REQUIRED ACTION
Lines that contain "based": how many are there in the listing below? Answer with a number and nothing more.

STORED DATA
--- START ---
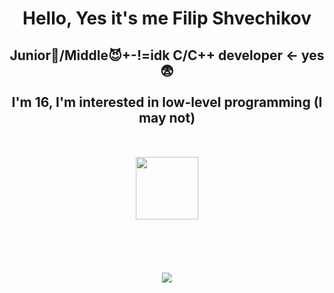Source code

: <div id="header" align="center">
    <h1>Hello, Yes it's me Filip Shvechikov</h1>
    <h2>Junior👿/Middle😈+-!=idk C/C++ developer <- yes😨<br><br>
    I'm 16, I'm interested in low-level programming (I may not) <br><br><br>
    <img src="https://i.giphy.com/media/v1.Y2lkPTc5MGI3NjExNm4zMHN3MjBnZDc5NW8zb3V1dXJuN3dlMmRhdng3bnJwc2Eya3JuaiZlcD12MV9pbnRlcm5hbF9naWZfYnlfaWQmY3Q9Zw/3NnnS6Q8hVPZC/giphy.gif" width=100/>
    </h2>
    <br><br><br><br>
    <img src="https://cdn.jsdelivr.net/gh/devicons/devicon@latest/icons/llvm/llvm-original.svg" />    
</div>
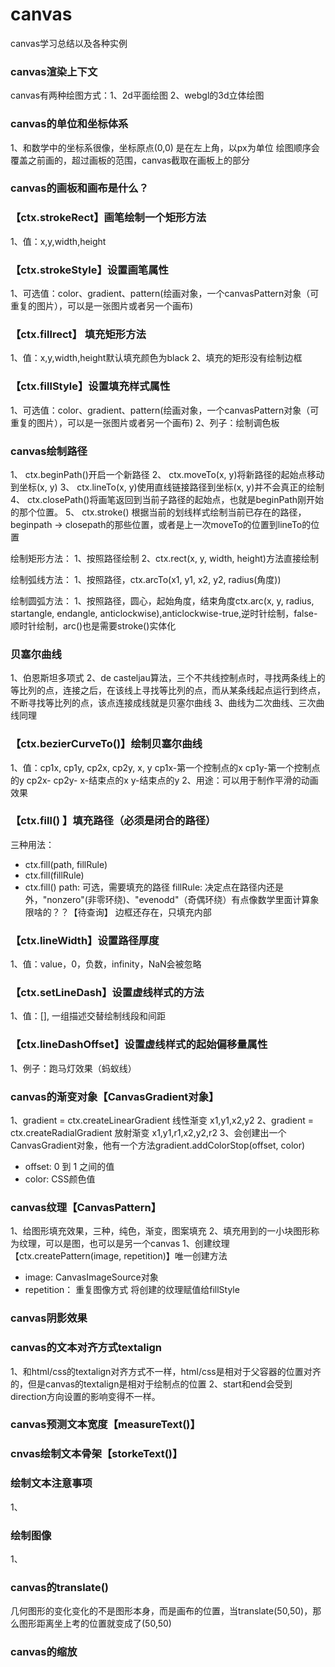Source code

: # canvas
canvas学习总结以及各种实例

### canvas渲染上下文
canvas有两种绘图方式：1、2d平面绘图 2、webgl的3d立体绘图

### canvas的单位和坐标体系
1、和数学中的坐标系很像，坐标原点(0,0) 是在左上角，以px为单位
绘图顺序会覆盖之前画的，超过画板的范围，canvas截取在画板上的部分

### canvas的画板和画布是什么？

### 【ctx.strokeRect】画笔绘制一个矩形方法
1、值：x,y,width,height

### 【ctx.strokeStyle】设置画笔属性
1、可选值：color、gradient、pattern(绘画对象，一个canvasPattern对象（可重复的图片），可以是一张图片或者另一个画布)

### 【ctx.fillrect】 填充矩形方法
1、值：x,y,width,height默认填充颜色为black
2、填充的矩形没有绘制边框

### 【ctx.fillStyle】设置填充样式属性
1、可选值：color、gradient、pattern(绘画对象，一个canvasPattern对象（可重复的图片），可以是一张图片或者另一个画布)
2、列子：绘制调色板

### canvas绘制路径
1、 ctx.beginPath()开启一个新路径
2、 ctx.moveTo(x, y)将新路径的起始点移动到坐标(x, y)
3、 ctx.lineTo(x, y)使用直线链接路径到坐标(x, y)并不会真正的绘制
4、 ctx.closePath()将画笔返回到当前子路径的起始点，也就是beginPath刚开始的那个位置。
5、 ctx.stroke() 根据当前的划线样式绘制当前已存在的路径，beginpath -> closepath的那些位置，或者是上一次moveTo的位置到lineTo的位置

绘制矩形方法：
  1、按照路径绘制
  2、ctx.rect(x, y, width, height)方法直接绘制

绘制弧线方法：
  1、按照路径，ctx.arcTo(x1, y1, x2, y2, radius(角度))

绘制圆弧方法：
  1、按照路径，圆心，起始角度，结束角度ctx.arc(x, y, radius, startangle, endangle, anticlockwise),anticlockwise-true,逆时针绘制，false-顺时针绘制，arc()也是需要stroke()实体化

### 贝塞尔曲线
1、伯恩斯坦多项式
2、de casteljau算法，三个不共线控制点时，寻找两条线上的等比列的点，连接之后，在该线上寻找等比列的点，而从某条线起点运行到终点，不断寻找等比列的点，该点连接成线就是贝塞尔曲线
3、曲线为二次曲线、三次曲线同理

### 【ctx.bezierCurveTo()】绘制贝塞尔曲线
1、值：cp1x, cp1y, cp2x, cp2y, x, y
  cp1x-第一个控制点的x
  cp1y-第一个控制点的y
  cp2x-
  cp2y-
  x-结束点的x
  y-结束点的y
2、用途：可以用于制作平滑的动画效果

### 【ctx.fill() 】填充路径（必须是闭合的路径）
三种用法：
- ctx.fill(path, fillRule)
- ctx.fill(fillRule)
- ctx.fill()
path: 可选，需要填充的路径
fillRule: 决定点在路径内还是外，"nonzero"(非零环绕)、"evenodd"（奇偶环绕）有点像数学里面计算象限啥的？？【待查询】
边框还存在，只填充内部
  
### 【ctx.lineWidth】设置路径厚度
1、值：value，0，负数，infinity，NaN会被忽略
  
### 【ctx.setLineDash】设置虚线样式的方法
1、值：[], 一组描述交替绘制线段和间距
  
### 【ctx.lineDashOffset】设置虚线样式的起始偏移量属性
  
1、例子：跑马灯效果（蚂蚁线）
  
### canvas的渐变对象【CanvasGradient对象】
1、gradient = ctx.createLinearGradient 线性渐变 x1,y1,x2,y2
2、gradient = ctx.createRadialGradient 放射渐变 x1,y1,r1,x2,y2,r2
3、会创建出一个CanvasGradient对象，他有一个方法gradient.addColorStop(offset, color)
  - offset: 0 到 1 之间的值
  - color:  CSS颜色值
    
### canvas纹理【CanvasPattern】
1、给图形填充效果，三种，纯色，渐变，图案填充
2、填充用到的一小块图形称为纹理，可以是图，也可以是另一个canvas
1、创建纹理【ctx.createPattern(image, repetition)】唯一创建方法
  - image: CanvasImageSource对象
  - repetition： 重复图像方式
将创建的纹理赋值给fillStyle

### canvas阴影效果


### canvas的文本对齐方式textalign
1、和html/css的textalign对齐方式不一样，html/css是相对于父容器的位置对齐的，但是canvas的textalign是相对于绘制点的位置
2、start和end会受到 direction方向设置的影响变得不一样。

### canvas预测文本宽度【measureText()】

### cnvas绘制文本骨架【storkeText()】

### 绘制文本注意事项
1、


### 绘制图像
1、

### canvas的translate()
几何图形的变化变化的不是图形本身，而是画布的位置，当translate(50,50)，那么图形距离坐上考的位置就变成了(50,50)

### canvas的缩放


 
    
  

  










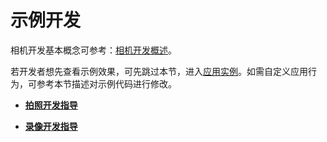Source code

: # 示例开发<a name="ZH-CN_TOPIC_0000001055086133"></a>

相机开发基本概念可参考：[相机开发概述](../subsystems/相机开发概述.md)。

若开发者想先查看示例效果，可先跳过本节，进入[应用实例](应用实例.md)。如需自定义应用行为，可参考本节描述对示例代码进行修改。

-   **[拍照开发指导](拍照开发指导.md)**  

-   **[录像开发指导](录像开发指导.md)**  


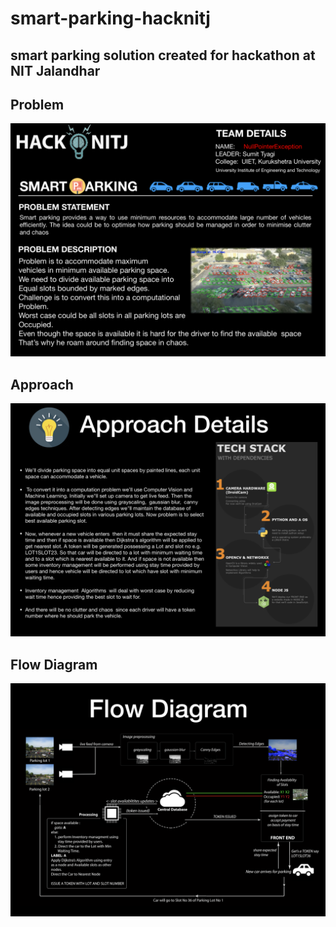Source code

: # smart-parking-hacknitj
## smart parking solution created for hackathon at NIT Jalandhar

## Problem

![problem description ](https://raw.githubusercontent.com/TyagiSumit/smart-parking-hacknitj/master/problem_statement/problem.png?token=AHFHX5JUNAZRGVMLKLBEPWC5PDJK4)

## Approach

![approach details](https://raw.githubusercontent.com/TyagiSumit/smart-parking-hacknitj/master/problem_statement/approach.png?token=AHFHX5OKTKNRJMLBFXHZZQ25PDJG2)

## Flow Diagram

![flow dia](https://raw.githubusercontent.com/TyagiSumit/smart-parking-hacknitj/master/problem_statement/flow_dia.png?token=AHFHX5IP4YVYY4NHXRK5UDS5PDJJA)
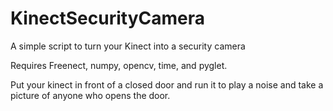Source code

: # KinectSecurityCamera
A simple script to turn your Kinect into a security camera

Requires Freenect, numpy, opencv, time, and pyglet.

Put your kinect in front of a closed door and run it to play a noise and take a picture of anyone who opens the door.
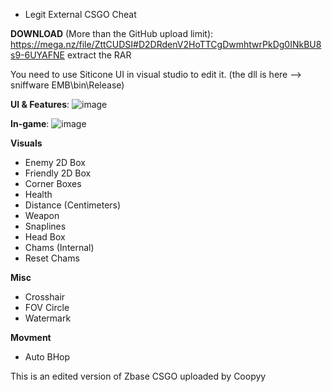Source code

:  - Legit External CSGO Cheat

**DOWNLOAD** (More than the GitHub upload limit): https://mega.nz/file/ZttCUDSI#D2DRdenV2HoTTCgDwmhtwrPkDg0INkBU8s9-6UYAFNE extract the RAR

You need to use Siticone UI in visual studio to edit it. (the dll is here --> sniffware EMB\bin\Release)

**UI & Features**: ![image](https://user-images.githubusercontent.com/68871451/204049484-c78e1d6b-af77-4401-ac91-e8d799767ab5.png)

**In-game**: ![image](https://user-images.githubusercontent.com/68871451/204049695-4ab0d5ec-2f90-47ae-a624-f02ad3cc8cc6.png)

**Visuals**
 - Enemy 2D Box
 - Friendly 2D Box
 - Corner Boxes
 - Health
 - Distance (Centimeters)
 - Weapon
 - Snaplines
 - Head Box
 - Chams (Internal)
 - Reset Chams

**Misc**
 - Crosshair
 - FOV Circle
 - Watermark

**Movment**
 - Auto BHop

This is an edited version of Zbase CSGO uploaded by Coopyy
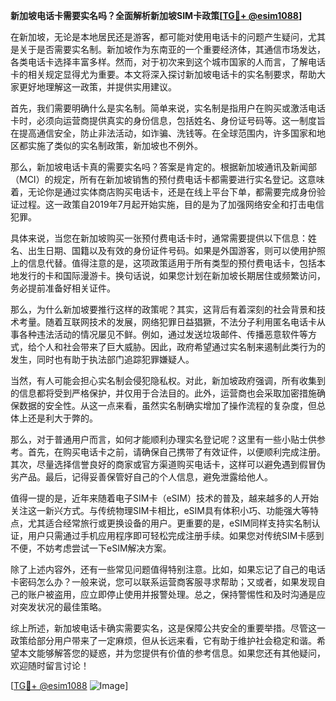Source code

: **新加坡电话卡需要实名吗？全面解析新加坡SIM卡政策[[TG💪+ @esim1088](https://t.me/s/esim1088)]**

在新加坡，无论是本地居民还是游客，都可能对使用电话卡的问题产生疑问，尤其是关于是否需要实名制。新加坡作为东南亚的一个重要经济体，其通信市场发达，各类电话卡选择丰富多样。然而，对于初次来到这个城市国家的人而言，了解电话卡的相关规定显得尤为重要。本文将深入探讨新加坡电话卡的实名制要求，帮助大家更好地理解这一政策，并提供实用建议。

首先，我们需要明确什么是实名制。简单来说，实名制是指用户在购买或激活电话卡时，必须向运营商提供真实的身份信息，包括姓名、身份证号码等。这一制度旨在提高通信安全，防止非法活动，如诈骗、洗钱等。在全球范围内，许多国家和地区都实施了类似的实名制政策，新加坡也不例外。

那么，新加坡电话卡真的需要实名吗？答案是肯定的。根据新加坡通讯及新闻部（MCI）的规定，所有在新加坡销售的预付费电话卡都需要进行实名登记。这意味着，无论你是通过实体商店购买电话卡，还是在线上平台下单，都需要完成身份验证过程。这一政策自2019年7月起开始实施，目的是为了加强网络安全和打击电信犯罪。

具体来说，当您在新加坡购买一张预付费电话卡时，通常需要提供以下信息：姓名、出生日期、国籍以及有效的身份证件号码。如果是外国游客，则可以使用护照上的信息代替。值得注意的是，这项政策适用于所有类型的预付费电话卡，包括本地发行的卡和国际漫游卡。换句话说，如果您计划在新加坡长期居住或频繁访问，务必提前准备好相关证件。

那么，为什么新加坡要推行这样的政策呢？其实，这背后有着深刻的社会背景和技术考量。随着互联网技术的发展，网络犯罪日益猖獗，不法分子利用匿名电话卡从事各种违法活动的情况屡见不鲜。例如，通过发送垃圾邮件、传播恶意软件等方式，给个人和社会带来了巨大威胁。因此，政府希望通过实名制来遏制此类行为的发生，同时也有助于执法部门追踪犯罪嫌疑人。

当然，有人可能会担心实名制会侵犯隐私权。对此，新加坡政府强调，所有收集到的信息都将受到严格保护，并仅用于合法目的。此外，运营商也会采取加密措施确保数据的安全性。从这一点来看，虽然实名制确实增加了操作流程的复杂度，但总体上还是利大于弊的。

那么，对于普通用户而言，如何才能顺利办理实名登记呢？这里有一些小贴士供参考。首先，在购买电话卡之前，请确保自己携带了有效证件，以便顺利完成注册。其次，尽量选择信誉良好的商家或官方渠道购买电话卡，这样可以避免遇到假冒伪劣产品。最后，记得妥善保管好自己的个人信息，避免泄露给他人。

值得一提的是，近年来随着电子SIM卡（eSIM）技术的普及，越来越多的人开始关注这一新兴方式。与传统物理SIM卡相比，eSIM具有体积小巧、功能强大等特点，尤其适合经常旅行或更换设备的用户。更重要的是，eSIM同样支持实名制认证，用户只需通过手机应用程序即可轻松完成注册手续。如果您对传统SIM卡感到不便，不妨考虑尝试一下eSIM解决方案。

除了上述内容外，还有一些常见问题值得特别注意。比如，如果忘记了自己的电话卡密码怎么办？一般来说，您可以联系运营商客服寻求帮助；又或者，如果发现自己的账户被盗用，应立即停止使用并报警处理。总之，保持警惕性和及时沟通是应对突发状况的最佳策略。

综上所述，新加坡电话卡确实需要实名，这是保障公共安全的重要举措。尽管这一政策给部分用户带来了一定麻烦，但从长远来看，它有助于维护社会稳定和谐。希望本文能够解答您的疑惑，并为您提供有价值的参考信息。如果您还有其他疑问，欢迎随时留言讨论！

[[TG💪+ @esim1088](https://t.me/s/esim1088) ![Image](https://i.postimg.cc/4NQfJmqS/Snipaste-2025-05-13-00-14-12.png)]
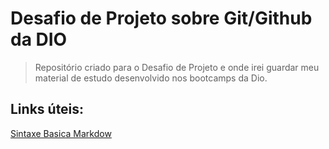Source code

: # Desafio de Projeto sobre Git/Github da DIO
> Repositório criado para o Desafio de Projeto e onde irei guardar meu material de estudo desenvolvido nos bootcamps da Dio.

## Links úteis:
[Sintaxe Basica Markdow](https://www.markdowguide.org/basic-syntax/)
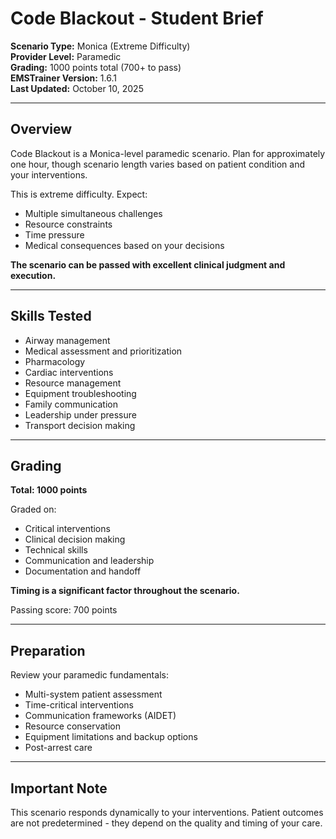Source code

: # Code Blackout - Student Brief

**Scenario Type:** Monica (Extreme Difficulty)  
**Provider Level:** Paramedic  
**Grading:** 1000 points total (700+ to pass)  
**EMSTrainer Version:** 1.6.1  
**Last Updated:** October 10, 2025

---

## Overview

Code Blackout is a Monica-level paramedic scenario. Plan for approximately one hour, though scenario length varies based on patient condition and your interventions.

This is extreme difficulty. Expect:
- Multiple simultaneous challenges
- Resource constraints
- Time pressure
- Medical consequences based on your decisions

**The scenario can be passed with excellent clinical judgment and execution.**

---

## Skills Tested

- Airway management
- Medical assessment and prioritization
- Pharmacology
- Cardiac interventions
- Resource management
- Equipment troubleshooting
- Family communication
- Leadership under pressure
- Transport decision making

---

## Grading

**Total: 1000 points**

Graded on:
- Critical interventions
- Clinical decision making
- Technical skills
- Communication and leadership
- Documentation and handoff

**Timing is a significant factor throughout the scenario.**

Passing score: 700 points

---

## Preparation

Review your paramedic fundamentals:
- Multi-system patient assessment
- Time-critical interventions
- Communication frameworks (AIDET)
- Resource conservation
- Equipment limitations and backup options
- Post-arrest care

---

## Important Note

This scenario responds dynamically to your interventions. Patient outcomes are not predetermined - they depend on the quality and timing of your care.

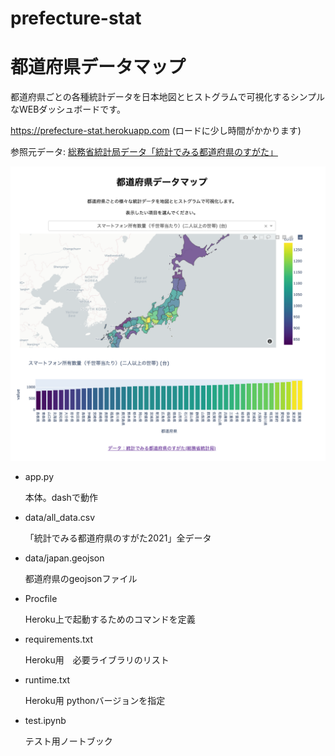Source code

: # prefecture-stat

# 都道府県データマップ

都道府県ごとの各種統計データを日本地図とヒストグラムで可視化するシンプルなWEBダッシュボードです。

<a href="https://prefecture-stat.herokuapp.com" target="_blank" rel="noopener noreferrer">https://prefecture-stat.herokuapp.com</a>	(ロードに少し時間がかかります)

参照元データ:
<a href="https://www.stat.go.jp/data/k-sugata/index.html" target="_blank">総務省統計局データ「統計でみる都道府県のすがた」</a>	

![thumbnail](thumbnail.png "thumbnail")


* app.py

  本体。dashで動作

* data/all_data.csv

  「統計でみる都道府県のすがた2021」全データ

* data/japan.geojson
  
  都道府県のgeojsonファイル

* Procfile
  
  Heroku上で起動するためのコマンドを定義

* requirements.txt
  
  Heroku用　必要ライブラリのリスト

* runtime.txt
  
  Heroku用 pythonバージョンを指定

* test.ipynb
  
  テスト用ノートブック




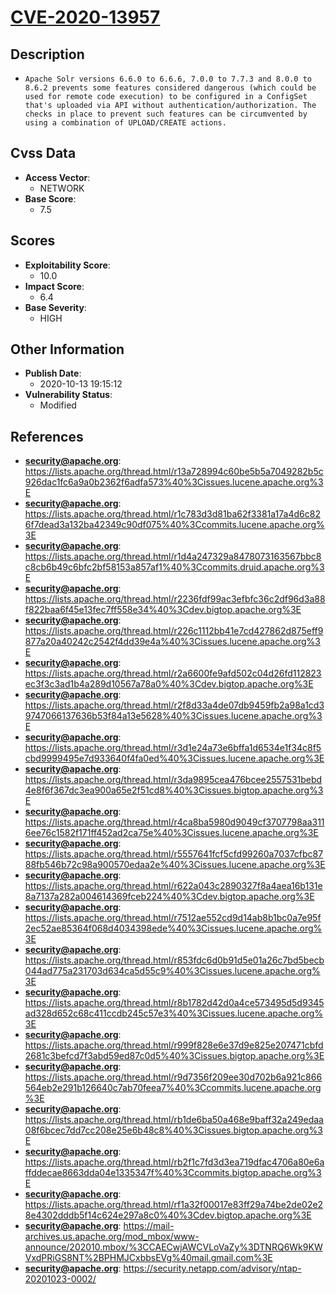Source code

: 
# [CVE-2020-13957](https://cve.mitre.org/cgi-bin/cvename.cgi?name=CVE-2020-13957)

## Description

- `Apache Solr versions 6.6.0 to 6.6.6, 7.0.0 to 7.7.3 and 8.0.0 to 8.6.2 prevents some features considered dangerous (which could be used for remote code execution) to be configured in a ConfigSet that's uploaded via API without authentication/authorization. The checks in place to prevent such features can be circumvented by using a combination of UPLOAD/CREATE actions.`

## Cvss Data

- **Access Vector**:
  - NETWORK
- **Base Score**:
  - 7.5

## Scores

- **Exploitability Score**:
  - 10.0
- **Impact Score**:
  - 6.4
- **Base Severity**:
  - HIGH

## Other Information

- **Publish Date**:
  - 2020-10-13 19:15:12
- **Vulnerability Status**:
  - Modified

## References

- **security@apache.org**: https://lists.apache.org/thread.html/r13a728994c60be5b5a7049282b5c926dac1fc6a9a0b2362f6adfa573%40%3Cissues.lucene.apache.org%3E
- **security@apache.org**: https://lists.apache.org/thread.html/r1c783d3d81ba62f3381a17a4d6c826f7dead3a132ba42349c90df075%40%3Ccommits.lucene.apache.org%3E
- **security@apache.org**: https://lists.apache.org/thread.html/r1d4a247329a8478073163567bbc8c8cb6b49c6bfc2bf58153a857af1%40%3Ccommits.druid.apache.org%3E
- **security@apache.org**: https://lists.apache.org/thread.html/r2236fdf99ac3efbfc36c2df96d3a88f822baa6f45e13fec7ff558e34%40%3Cdev.bigtop.apache.org%3E
- **security@apache.org**: https://lists.apache.org/thread.html/r226c1112bb41e7cd427862d875eff9877a20a40242c2542f4dd39e4a%40%3Cissues.lucene.apache.org%3E
- **security@apache.org**: https://lists.apache.org/thread.html/r2a6600fe9afd502c04d26fd112823ec3f3c3ad1b4a289d10567a78a0%40%3Cdev.bigtop.apache.org%3E
- **security@apache.org**: https://lists.apache.org/thread.html/r2f8d33a4de07db9459fb2a98a1cd39747066137636b53f84a13e5628%40%3Cissues.lucene.apache.org%3E
- **security@apache.org**: https://lists.apache.org/thread.html/r3d1e24a73e6bffa1d6534e1f34c8f5cbd9999495e7d933640f4fa0ed%40%3Cissues.lucene.apache.org%3E
- **security@apache.org**: https://lists.apache.org/thread.html/r3da9895cea476bcee2557531bebd4e8f6f367dc3ea900a65e2f51cd8%40%3Cissues.bigtop.apache.org%3E
- **security@apache.org**: https://lists.apache.org/thread.html/r4ca8ba5980d9049cf3707798aa3116ee76c1582f171ff452ad2ca75e%40%3Cissues.lucene.apache.org%3E
- **security@apache.org**: https://lists.apache.org/thread.html/r5557641fcf5cfd99260a7037cfbc8788fb546b72c98a900570edaa2e%40%3Cissues.lucene.apache.org%3E
- **security@apache.org**: https://lists.apache.org/thread.html/r622a043c2890327f8a4aea16b131e8a7137a282a004614369fceb224%40%3Cdev.bigtop.apache.org%3E
- **security@apache.org**: https://lists.apache.org/thread.html/r7512ae552cd9d14ab8b1bc0a7e95f2ec52ae85364f068d4034398ede%40%3Cissues.lucene.apache.org%3E
- **security@apache.org**: https://lists.apache.org/thread.html/r853fdc6d0b91d5e01a26c7bd5becb044ad775a231703d634ca5d55c9%40%3Cissues.lucene.apache.org%3E
- **security@apache.org**: https://lists.apache.org/thread.html/r8b1782d42d0a4ce573495d5d9345ad328d652c68c411ccdb245c57e3%40%3Cissues.lucene.apache.org%3E
- **security@apache.org**: https://lists.apache.org/thread.html/r999f828e6e37d9e825e207471cbfd2681c3befcd7f3abd59ed87c0d5%40%3Cissues.bigtop.apache.org%3E
- **security@apache.org**: https://lists.apache.org/thread.html/r9d7356f209ee30d702b6a921c866564eb2e291b126640c7ab70feea7%40%3Ccommits.lucene.apache.org%3E
- **security@apache.org**: https://lists.apache.org/thread.html/rb1de6ba50a468e9baff32a249edaa08f6bcec7dd7cc208e25e6b48c8%40%3Cissues.bigtop.apache.org%3E
- **security@apache.org**: https://lists.apache.org/thread.html/rb2f1c7fd3d3ea719dfac4706a80e6affddecae8663dda04e1335347f%40%3Ccommits.bigtop.apache.org%3E
- **security@apache.org**: https://lists.apache.org/thread.html/rf1a32f00017e83ff29a74be2de02e28e4302dddb5f14c624e297a8c0%40%3Cdev.bigtop.apache.org%3E
- **security@apache.org**: https://mail-archives.us.apache.org/mod_mbox/www-announce/202010.mbox/%3CCAECwjAWCVLoVaZy%3DTNRQ6Wk9KWVxdPRiGS8NT%2BPHMJCxbbsEVg%40mail.gmail.com%3E
- **security@apache.org**: https://security.netapp.com/advisory/ntap-20201023-0002/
--- END ---
SOLVED EXERCISE
2